Em alguns eventos sociais nos últimos dias tenho identificado a proliferação de pessoas que adorariam ser classificadas como intelectuais. Querem fazer isto transformando qualquer conversa mundana em um papo cabeça…Você quer conversar sobre o Chelsea, campeão da Champions League, e quando vai ver o papo já derivou para o papel do futebol como elemento manipulador das massas. O assunto é cinema ? Alguém fala sobre “Os Vingadores” e  a pessoa resolve discorrer sobre o filme paquistanês em exibição no Cine Sesc. Falar sobre livros ? Nem pensar…O cidadão tentará te humilhar dizendo que na visão dele o jovem escritor etíope é barbada para o Prêmio Nobel de Literatura daqui a 2 anos (avalia que o etíope em questão ainda não atingiu o apogeu de sua maturidade criativa para merecer o prêmio em 2012). A postura é cheia de prepotência, querendo reforçar que existem os intelectuais como ele, membros de uma casta superior e os plebeus, simples mortais (no caso, você ). Realmente existem pessoas com o intelecto privilegiado  mas a minha estatística (viciada, é verdade) mostra que os verdadeiros intelectuais são aqueles que menos querem divagar em papos cabeça, ou melhor: sabem a hora e o local certo para fazerem isto.

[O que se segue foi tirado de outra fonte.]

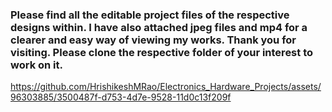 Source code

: ### Please find all the editable project files of the respective designs within. I have also attached jpeg files and mp4 for a clearer and easy way of viewing my works. Thank you for visiting. Please clone the respective folder of your interest to work on it.


https://github.com/HrishikeshMRao/Electronics_Hardware_Projects/assets/96303885/3500487f-d753-4d7e-9528-11d0c13f209f

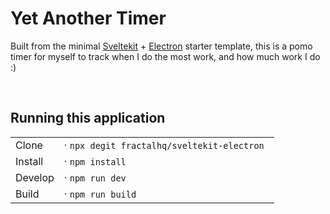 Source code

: 
# Yet Another Timer

Built from the minimal [Sveltekit](https://github.com/sveltejs/kit#readme) + [Electron](https://www.electronjs.org/) starter template, this is a pomo timer for myself to track when I do the most work, and how much work I do :) 

<br />

## Running this application
|         |                                             |
| ------- | ------------------------------------------- |
| Clone   | · `npx degit fractalhq/sveltekit-electron ` |
| Install | · `npm install`                             |
| Develop | · `npm run dev`                             |
| Build   | · `npm run build`                           |


<br />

São diferenciados não apenas por verem filmes , lerem livros e ouvirem músicas que a grande massa não lê (isto é fácil !) , mas sobretudo porque conseguem transmitir o seu conhecimento e sua cultura de uma maneira acessível e simples, gerando reflexão e admiração. Hans Rosling é um estatístico sueco que consegue fazer isto…em 50 segundos, no meio da rua, apenas com palavras e com algumas pedrinhas .

Lenço branco

Estava dirigindo, trânsito engarrafado, motoboys barbarizando e de repente vejo surgir na janela do ônibus ao meu lado, a mãozinha do cobrador, me informando que eu seria gentilmente fechado pelo nobre coletivo. O gesto era suave, um leve balançar de mão direita, como se estivesse de posse de um lenço branco em uma cerimônia de despedida. Fiquei pensando se aquilo não era uma alucinação. Estamos em 2012 , todos os veículos  são dotados de pisca pisca, ninguém mais paga passagem de ônibus em dinheiro e ainda se o fizesse, poderia fazê-lo diretamente ao motorista. O fato é que os cobradores sobrevivem. Se reinventam…ajudam pouco na cobrança de passagens mas se transformaram em uma espécie de co-pilotos ou navegadores dos motoristas de ônibus . É uma tripulação a bordo ! Devo estar subestimando as outras virtudes dos distintos cobradores …de repente, se os passageiros não gostarem das habilidades do motorista ou se o condutor tiver algum contratempo, um mal súbito, convoca-se imediatamente o cobrador para asumir o volante . Ou pode ser que  esta seja a estratégia de Recursos Humanos das companhias de ônibus, treinamento on the job para sucessão de motoristas…um back up plan imediato, um banco de reservas  compostode cobradores. Sei lá, sei que se algum dia a minha profissão também ficar ameaçada de extinção, gostaria de ter a mesma capacidade de sobrevivência e reinvenção dos cobradores. Vou começar a treinar acenos pela janela desde já.